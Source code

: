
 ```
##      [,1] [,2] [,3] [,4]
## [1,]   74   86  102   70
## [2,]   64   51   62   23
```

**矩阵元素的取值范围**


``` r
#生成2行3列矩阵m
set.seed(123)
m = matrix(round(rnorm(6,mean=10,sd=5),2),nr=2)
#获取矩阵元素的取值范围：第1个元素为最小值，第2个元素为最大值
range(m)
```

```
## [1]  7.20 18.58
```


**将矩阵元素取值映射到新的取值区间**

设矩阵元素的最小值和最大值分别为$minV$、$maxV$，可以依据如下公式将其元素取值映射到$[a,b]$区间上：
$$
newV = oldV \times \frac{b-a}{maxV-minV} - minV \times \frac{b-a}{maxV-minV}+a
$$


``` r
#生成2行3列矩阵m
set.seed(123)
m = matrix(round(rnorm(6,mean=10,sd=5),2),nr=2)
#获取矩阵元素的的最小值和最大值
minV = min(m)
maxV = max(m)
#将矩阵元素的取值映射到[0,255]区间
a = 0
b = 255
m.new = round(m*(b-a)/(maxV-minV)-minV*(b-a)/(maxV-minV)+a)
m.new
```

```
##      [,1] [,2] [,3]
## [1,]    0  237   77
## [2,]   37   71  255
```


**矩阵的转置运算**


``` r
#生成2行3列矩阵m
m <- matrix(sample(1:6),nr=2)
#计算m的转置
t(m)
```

**What you should do**
The records above should be returned exactly.

**Final answer**
Source code

:
 ```
##      [,1] [,2] [,3] [,4]
## [1,]   74   86  102   70
## [2,]   64   51   62   23
```

**矩阵元素的取值范围**


``` r
#生成2行3列矩阵m
set.seed(123)
m = matrix(round(rnorm(6,mean=10,sd=5),2),nr=2)
#获取矩阵元素的取值范围：第1个元素为最小值，第2个元素为最大值
range(m)
```

```
## [1]  7.20 18.58
```


**将矩阵元素取值映射到新的取值区间**

设矩阵元素的最小值和最大值分别为$minV$、$maxV$，可以依据如下公式将其元素取值映射到$[a,b]$区间上：
$$
newV = oldV \times \frac{b-a}{maxV-minV} - minV \times \frac{b-a}{maxV-minV}+a
$$


``` r
#生成2行3列矩阵m
set.seed(123)
m = matrix(round(rnorm(6,mean=10,sd=5),2),nr=2)
#获取矩阵元素的的最小值和最大值
minV = min(m)
maxV = max(m)
#将矩阵元素的取值映射到[0,255]区间
a = 0
b = 255
m.new = round(m*(b-a)/(maxV-minV)-minV*(b-a)/(maxV-minV)+a)
m.new
```

```
##      [,1] [,2] [,3]
## [1,]    0  237   77
## [2,]   37   71  255
```


**矩阵的转置运算**


``` r
#生成2行3列矩阵m
m <- matrix(sample(1:6),nr=2)
#计算m的转置
t(m)
```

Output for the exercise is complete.